Conférence de presse AMDH : « J’ai été doublement choquée par la sortie du Premier Ministre sur radio Saharamedia »






La présidente de l’Association mauritanienne des droits de l’homme (AMDH), organisation affiliée à la FIDH, Me Fatimata MBaye a animé hier à son siège à Nouakchott, une conférence de presse qu’elle déclare avoir voulu à chaud, après l’intervention du Premier ministre, dimanche 29 décembre 2013, sur les ondes de la radio privée « Saharamedia ». « J’ai été doublement choquée, en tant que citoyenne mauritanienne et en tant que défenseur des droits de l’homme, d’entendre la deuxième personnalité du pays nier l’existence de l’esclavage en Mauritanie et traiter Birame Dah Abeid d’inconnu, pour finalement déclarer que le prix qu’il a reçu des Nations Unies ne représente rien, car suscité par le lobby juif ».
Choquée ! C’est le maître mot qui a dominé la conférence de presse que Me Fatimata MBaye, présidente de l’AMDH, a animée dimanche 29 décembre 2013 dans ses locaux à Nouakchott. Elle considère que le Premier ministre, par la nature de ses charges à la tête de l’Etat mauritanien, devait se placer au dessus de la mêlée. En déclarant dans un mass média que le Prix des Nations Unies décerné à Birame Dah Abeid n’a aucune signification, c’est un désaveu que la Mauritanie, vice-présidente de la Commission des Nations Unies des droits de l’homme et membre de l’instance onusienne, réserve à une décision prise par l’ensemble de la communauté internationale.
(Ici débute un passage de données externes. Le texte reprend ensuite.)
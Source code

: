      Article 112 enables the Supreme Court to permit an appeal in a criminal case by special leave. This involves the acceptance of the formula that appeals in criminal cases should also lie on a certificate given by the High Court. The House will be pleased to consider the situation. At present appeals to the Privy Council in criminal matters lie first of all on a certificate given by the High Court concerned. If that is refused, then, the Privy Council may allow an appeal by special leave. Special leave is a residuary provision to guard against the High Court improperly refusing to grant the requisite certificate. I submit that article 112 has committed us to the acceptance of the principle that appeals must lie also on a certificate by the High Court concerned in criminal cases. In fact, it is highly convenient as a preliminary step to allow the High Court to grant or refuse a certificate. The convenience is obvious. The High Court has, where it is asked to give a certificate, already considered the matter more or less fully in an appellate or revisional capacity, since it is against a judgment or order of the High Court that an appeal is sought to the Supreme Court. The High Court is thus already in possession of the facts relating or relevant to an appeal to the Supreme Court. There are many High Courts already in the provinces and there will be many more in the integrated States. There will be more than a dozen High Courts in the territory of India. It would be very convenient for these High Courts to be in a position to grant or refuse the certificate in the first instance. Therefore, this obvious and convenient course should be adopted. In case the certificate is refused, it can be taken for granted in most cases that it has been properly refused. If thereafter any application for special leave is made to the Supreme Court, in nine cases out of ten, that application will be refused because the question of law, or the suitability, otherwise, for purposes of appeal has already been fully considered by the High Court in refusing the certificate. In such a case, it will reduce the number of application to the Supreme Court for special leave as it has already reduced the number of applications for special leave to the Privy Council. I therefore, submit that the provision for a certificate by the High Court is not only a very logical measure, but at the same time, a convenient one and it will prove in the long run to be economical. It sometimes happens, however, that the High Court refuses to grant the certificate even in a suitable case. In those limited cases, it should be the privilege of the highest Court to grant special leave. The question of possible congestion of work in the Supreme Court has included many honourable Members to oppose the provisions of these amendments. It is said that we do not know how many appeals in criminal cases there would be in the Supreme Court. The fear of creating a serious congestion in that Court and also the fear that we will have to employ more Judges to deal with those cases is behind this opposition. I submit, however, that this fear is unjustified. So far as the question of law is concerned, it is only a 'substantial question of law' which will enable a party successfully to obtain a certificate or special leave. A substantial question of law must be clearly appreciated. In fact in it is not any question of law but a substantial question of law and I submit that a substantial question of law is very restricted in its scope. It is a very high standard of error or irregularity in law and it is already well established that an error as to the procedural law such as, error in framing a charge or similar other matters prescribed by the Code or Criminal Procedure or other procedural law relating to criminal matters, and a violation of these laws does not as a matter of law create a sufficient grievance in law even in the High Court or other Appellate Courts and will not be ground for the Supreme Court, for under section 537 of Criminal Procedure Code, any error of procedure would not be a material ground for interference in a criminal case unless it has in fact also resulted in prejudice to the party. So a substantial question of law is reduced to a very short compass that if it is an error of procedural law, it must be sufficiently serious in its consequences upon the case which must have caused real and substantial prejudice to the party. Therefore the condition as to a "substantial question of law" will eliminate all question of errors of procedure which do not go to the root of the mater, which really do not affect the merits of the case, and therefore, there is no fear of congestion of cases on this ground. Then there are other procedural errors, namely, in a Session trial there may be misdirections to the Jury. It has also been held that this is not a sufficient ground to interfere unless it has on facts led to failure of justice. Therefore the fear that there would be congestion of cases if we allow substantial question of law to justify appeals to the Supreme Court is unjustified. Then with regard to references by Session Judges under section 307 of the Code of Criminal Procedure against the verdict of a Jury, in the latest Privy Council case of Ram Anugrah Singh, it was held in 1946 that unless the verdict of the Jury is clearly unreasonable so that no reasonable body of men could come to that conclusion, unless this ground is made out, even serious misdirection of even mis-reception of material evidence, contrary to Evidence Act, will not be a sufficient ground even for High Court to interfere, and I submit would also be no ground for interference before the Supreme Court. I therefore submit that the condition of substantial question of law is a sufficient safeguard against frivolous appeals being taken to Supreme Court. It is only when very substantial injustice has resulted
Le pire, selon elle, c’est lorsque le Premier ministre, Moulaye Ould Mohamed Laghdaf, assimile cette organisation mondiale d’être sous la botte d’Israël.
Et de demander à l’état mauritanien, pour plus de cohérence par rapport à cette position, de se retirer de la Commission des Nations Unies des droits de l’Homme, de se retirer des Nations Unies, et de ne plus accepter les financements de l’Union européenne et des Nations Unies pour l’aide qu’elles lui octroient pour la lutte contre l’esclavage, puisqu’il n’existerait pas. Pour Me Fatimetou MBaye, l’Etat mauritanien doit faire du prix décerné à Birame Dah Abeid, une lecture approfondie, dans la mesure où il constitue une reconnaissance internationale de l’existence de l’esclavage en Mauritanie. « Et pourquoi si l’esclavage n’existe pas en Mauritanie, des lois sont-elles promulguées pour le condamner ? » soulignera-t-elle, rappelant la loi de 1981, celle de 2007 et la dernière modification de la constitution qui réitère cette condamnation dans le préambule de la Constitution.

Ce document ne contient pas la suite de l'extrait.